Thursday, June 23, 2011

The topic at church Sunday night was idols...i don't usually think too much about this topic, since it most commonly brings to mind money, possessions, or the like. However, Josh got me thinking in a different way. He said that an idol is anything that you think of more than the Lord. And there is a deeper issue than what the idol may appear to be. It only took a few seconds of asking before the Lord clearly brought before me what it was that I idol. First I thought it might be people pleasing, then I thought it was the need to be thought worthy or accepted. As I continued on down the list of what holds my attention more than the Lord, I realized that it was all wrapped around my worth, and particularly how others (excluding the Lord) saw my worth. This is what my life has been wrapped around for years, though it is hard to outright admit. Tonight, in desperation, I went back to a book that began to break into my heart last fall: Henri Nouwen's Life of the Beloved.

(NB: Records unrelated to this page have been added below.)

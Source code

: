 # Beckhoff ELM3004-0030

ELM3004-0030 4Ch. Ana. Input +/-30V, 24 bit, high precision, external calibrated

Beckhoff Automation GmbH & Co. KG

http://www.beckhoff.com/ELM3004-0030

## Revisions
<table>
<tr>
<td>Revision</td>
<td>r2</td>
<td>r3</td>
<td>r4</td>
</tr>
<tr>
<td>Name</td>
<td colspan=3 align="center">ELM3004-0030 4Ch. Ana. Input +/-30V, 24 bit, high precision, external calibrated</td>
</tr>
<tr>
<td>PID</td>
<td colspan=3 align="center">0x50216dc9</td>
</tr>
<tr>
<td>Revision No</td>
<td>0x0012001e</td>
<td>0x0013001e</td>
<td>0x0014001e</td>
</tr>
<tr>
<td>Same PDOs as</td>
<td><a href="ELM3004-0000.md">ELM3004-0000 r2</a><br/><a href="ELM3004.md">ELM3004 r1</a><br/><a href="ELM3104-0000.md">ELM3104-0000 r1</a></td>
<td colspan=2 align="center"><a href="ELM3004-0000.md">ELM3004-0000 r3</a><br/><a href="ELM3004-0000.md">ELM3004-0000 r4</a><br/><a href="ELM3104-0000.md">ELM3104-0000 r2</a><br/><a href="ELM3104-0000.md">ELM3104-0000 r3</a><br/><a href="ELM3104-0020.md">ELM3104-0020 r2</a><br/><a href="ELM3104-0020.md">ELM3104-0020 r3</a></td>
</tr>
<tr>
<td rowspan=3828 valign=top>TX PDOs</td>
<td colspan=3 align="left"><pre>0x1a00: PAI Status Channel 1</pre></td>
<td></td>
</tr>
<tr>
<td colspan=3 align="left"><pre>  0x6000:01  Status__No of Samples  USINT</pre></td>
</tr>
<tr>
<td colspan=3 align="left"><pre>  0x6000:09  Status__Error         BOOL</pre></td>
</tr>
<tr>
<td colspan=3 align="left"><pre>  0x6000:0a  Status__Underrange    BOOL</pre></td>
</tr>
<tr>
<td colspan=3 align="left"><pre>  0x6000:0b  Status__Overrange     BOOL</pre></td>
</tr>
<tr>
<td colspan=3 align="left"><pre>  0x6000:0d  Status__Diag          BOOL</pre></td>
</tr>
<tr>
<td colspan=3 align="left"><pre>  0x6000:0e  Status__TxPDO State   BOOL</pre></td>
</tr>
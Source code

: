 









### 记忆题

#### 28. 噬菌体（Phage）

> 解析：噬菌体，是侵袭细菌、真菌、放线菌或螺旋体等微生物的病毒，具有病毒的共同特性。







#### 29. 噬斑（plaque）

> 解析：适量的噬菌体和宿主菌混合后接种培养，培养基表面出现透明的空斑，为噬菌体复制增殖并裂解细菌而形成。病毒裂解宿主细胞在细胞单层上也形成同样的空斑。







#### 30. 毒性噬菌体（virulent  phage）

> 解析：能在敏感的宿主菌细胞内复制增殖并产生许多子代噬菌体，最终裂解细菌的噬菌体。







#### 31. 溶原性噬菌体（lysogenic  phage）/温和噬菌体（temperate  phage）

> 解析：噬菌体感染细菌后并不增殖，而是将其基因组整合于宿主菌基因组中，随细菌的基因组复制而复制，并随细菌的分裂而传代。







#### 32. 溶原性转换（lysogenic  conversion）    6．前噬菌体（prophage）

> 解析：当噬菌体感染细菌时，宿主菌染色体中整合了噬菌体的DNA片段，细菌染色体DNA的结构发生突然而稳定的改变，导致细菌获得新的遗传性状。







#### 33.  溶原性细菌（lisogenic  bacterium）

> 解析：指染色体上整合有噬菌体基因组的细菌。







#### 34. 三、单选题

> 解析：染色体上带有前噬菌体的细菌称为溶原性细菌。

"I kept running around it in large or small circles, always looking for someone or something able to convince me of my Belovedness. It was as if I kept refusing to hear the voice that speaks from the very depth of my being and says: 'You are my Beloved, on you my favor rests.' That voice has always been there, but it seems that I was much more eager to listen to other, louder voices saying: 'Prove that you are worth something; do something relevant, spectacular, or powerful, and then you can earn the love you so desire.' Meanwhile, the soft, gentle voice that speaks in the silence and solitude of my heart remained unheard or, at least, unconvincing."
This may be the biggest battle of my life: learning to cast away this idol that has rooted itself in my heart covering the sweet voice of Jesus.